スイス・ジュネーブの国連欧州本部で、女性差別撤廃条約の実施状況を審査する国連女性差別撤廃委員会(CEDAW)が、2016年2月から新型コロナ渦を挟んで8年ぶりに開かれ、毎回、問題になっている選択的夫婦別姓の導入などとともに、「男系男子」が皇位を継承することを定める皇室典範の改正をあいまいな形だが勧告され、「愛子天皇に追い風か」などと話題になっている(実際には悠仁さまを押しのけて愛子さまを天皇にという趣旨でないことは記事で解説)。
それについて、ダイヤモンド・オンラインで記事にしたが、ここではそこで触れられなかった問題を中心に説明したい。

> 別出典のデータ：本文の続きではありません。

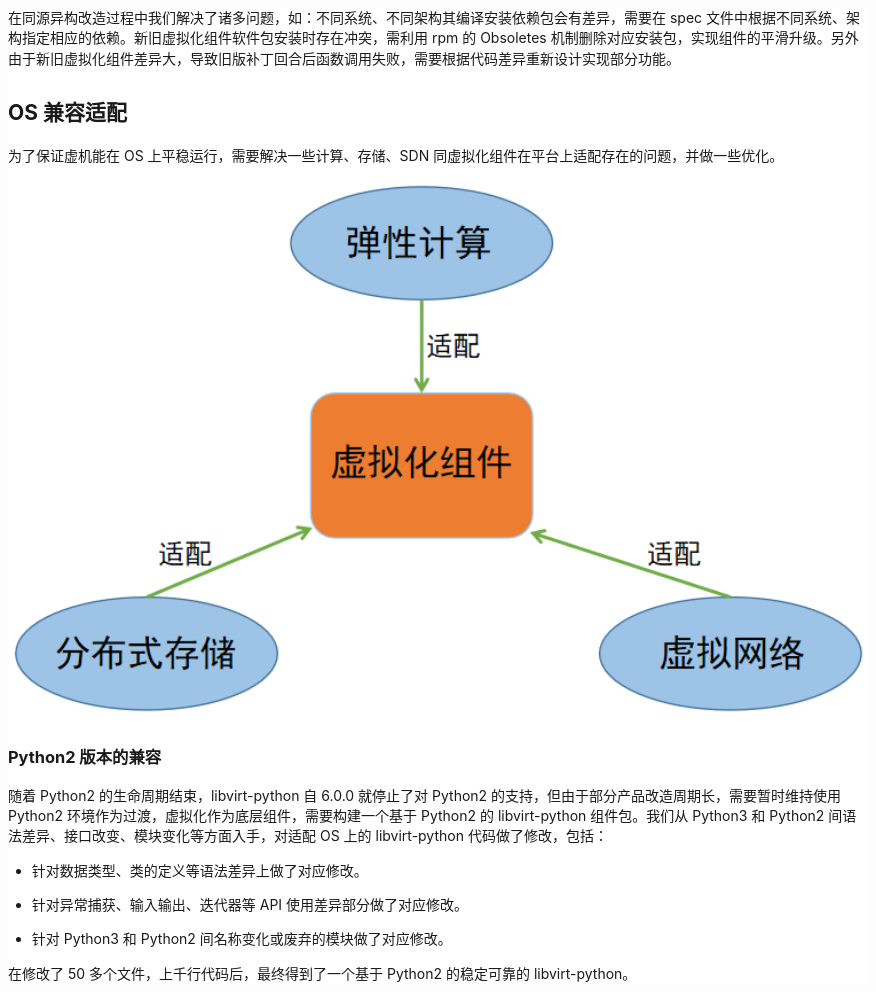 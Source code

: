 
在同源异构改造过程中我们解决了诸多问题，如：不同系统、不同架构其编译安装依赖包会有差异，需要在
spec
文件中根据不同系统、架构指定相应的依赖。新旧虚拟化组件软件包安装时存在冲突，需利用
rpm 的 Obsoletes
机制删除对应安装包，实现组件的平滑升级。另外由于新旧虚拟化组件差异大，导致旧版补丁回合后函数调用失败，需要根据代码差异重新设计实现部分功能。

## OS 兼容适配

为了保证虚机能在 OS 上平稳运行，需要解决一些计算、存储、SDN
同虚拟化组件在平台上适配存在的问题，并做一些优化。

<img src="./media/image2.png" width="1000" >

### Python2 版本的兼容

随着 Python2 的生命周期结束，libvirt-python 自 6.0.0 就停止了对 Python2
的支持，但由于部分产品改造周期长，需要暂时维持使用 Python2
环境作为过渡，虚拟化作为底层组件，需要构建一个基于 Python2 的
libvirt-python 组件包。我们从 Python3 和 Python2
间语法差异、接口改变、模块变化等方面入手，对适配 OS 上的 libvirt-python
代码做了修改，包括：

-   针对数据类型、类的定义等语法差异上做了对应修改。

-   针对异常捕获、输入输出、迭代器等 API 使用差异部分做了对应修改。

-   针对 Python3 和 Python2 间名称变化或废弃的模块做了对应修改。

在修改了 50 多个文件，上千行代码后，最终得到了一个基于 Python2
的稳定可靠的 libvirt-python。
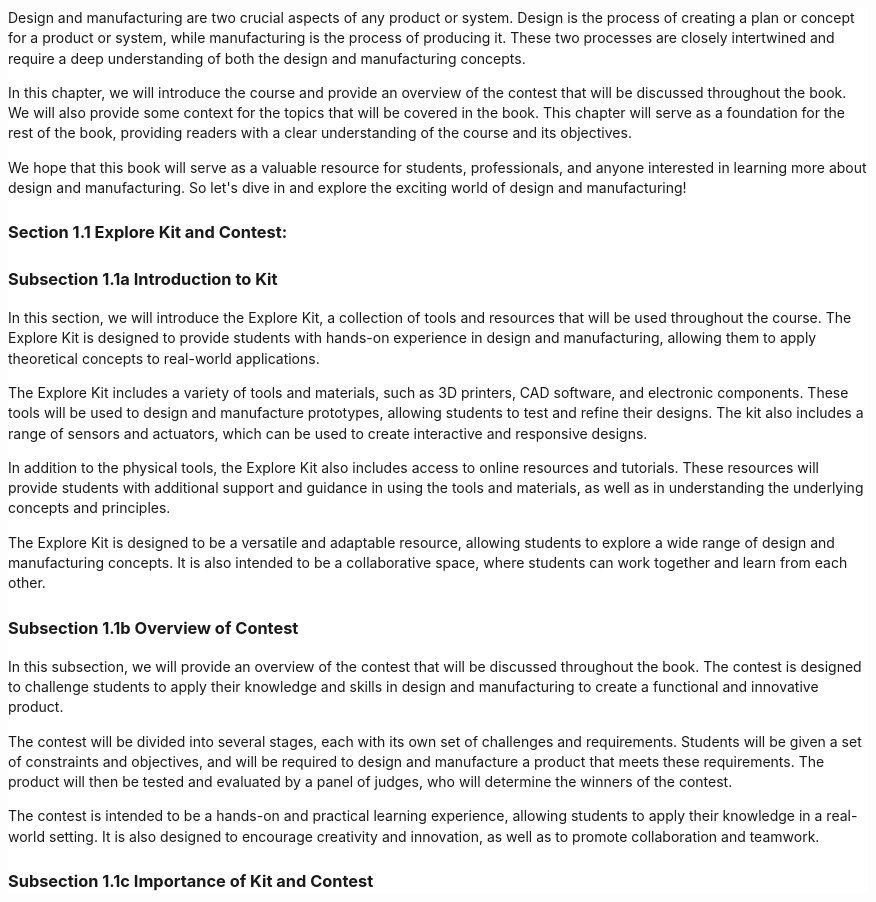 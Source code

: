Design and manufacturing are two crucial aspects of any product or system. Design is the process of creating a plan or concept for a product or system, while manufacturing is the process of producing it. These two processes are closely intertwined and require a deep understanding of both the design and manufacturing concepts.

In this chapter, we will introduce the course and provide an overview of the contest that will be discussed throughout the book. We will also provide some context for the topics that will be covered in the book. This chapter will serve as a foundation for the rest of the book, providing readers with a clear understanding of the course and its objectives.

We hope that this book will serve as a valuable resource for students, professionals, and anyone interested in learning more about design and manufacturing. So let's dive in and explore the exciting world of design and manufacturing!




### Section 1.1 Explore Kit and Contest:

### Subsection 1.1a Introduction to Kit

In this section, we will introduce the Explore Kit, a collection of tools and resources that will be used throughout the course. The Explore Kit is designed to provide students with hands-on experience in design and manufacturing, allowing them to apply theoretical concepts to real-world applications.

The Explore Kit includes a variety of tools and materials, such as 3D printers, CAD software, and electronic components. These tools will be used to design and manufacture prototypes, allowing students to test and refine their designs. The kit also includes a range of sensors and actuators, which can be used to create interactive and responsive designs.

In addition to the physical tools, the Explore Kit also includes access to online resources and tutorials. These resources will provide students with additional support and guidance in using the tools and materials, as well as in understanding the underlying concepts and principles.

The Explore Kit is designed to be a versatile and adaptable resource, allowing students to explore a wide range of design and manufacturing concepts. It is also intended to be a collaborative space, where students can work together and learn from each other.

### Subsection 1.1b Overview of Contest

In this subsection, we will provide an overview of the contest that will be discussed throughout the book. The contest is designed to challenge students to apply their knowledge and skills in design and manufacturing to create a functional and innovative product.

The contest will be divided into several stages, each with its own set of challenges and requirements. Students will be given a set of constraints and objectives, and will be required to design and manufacture a product that meets these requirements. The product will then be tested and evaluated by a panel of judges, who will determine the winners of the contest.

The contest is intended to be a hands-on and practical learning experience, allowing students to apply their knowledge in a real-world setting. It is also designed to encourage creativity and innovation, as well as to promote collaboration and teamwork.

### Subsection 1.1c Importance of Kit and Contest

日本から40もの団体が参加し、26の団体がスピーチをしたが、長いと3分とか、短いものは20秒とか意見陳述をし、10月29日に日本政府に対する勧告を含む「最終見解」を公表した。
この会合に参加したグループでは、前回は左派・リベラル系が圧倒的で、そのなかで、杉田水脈(当時は元代議士)氏が参加して、「反日勢力が創り上げた慰安婦問題の欺瞞について異議を唱え」などと孤軍奮闘したが、その様子を自分で紹介したときに、「チマチョゴリやアイヌの民族衣装のコスプレおばさん」と際どい表現をして、法務局から警告を受ける騒ぎになった(本人の意見も聞かないもので不当と杉田議員は反論)。
そのような経緯もあって、今回は左派系だけでなく6団体の保守系からも参加して積極的に発言しようという人も増えて交通整理がつかなくて、保守と左翼と2グループに分けられた。
なお今回の最終見解では、前回2016年の勧告以降に日本政府が採った、男女で違った結婚年齢の格差解消や、女性の再婚禁止期間廃止を実現する法改正を評価する一方、既述した選択制夫婦別姓の他にも、幅広い分野で改善を勧告した。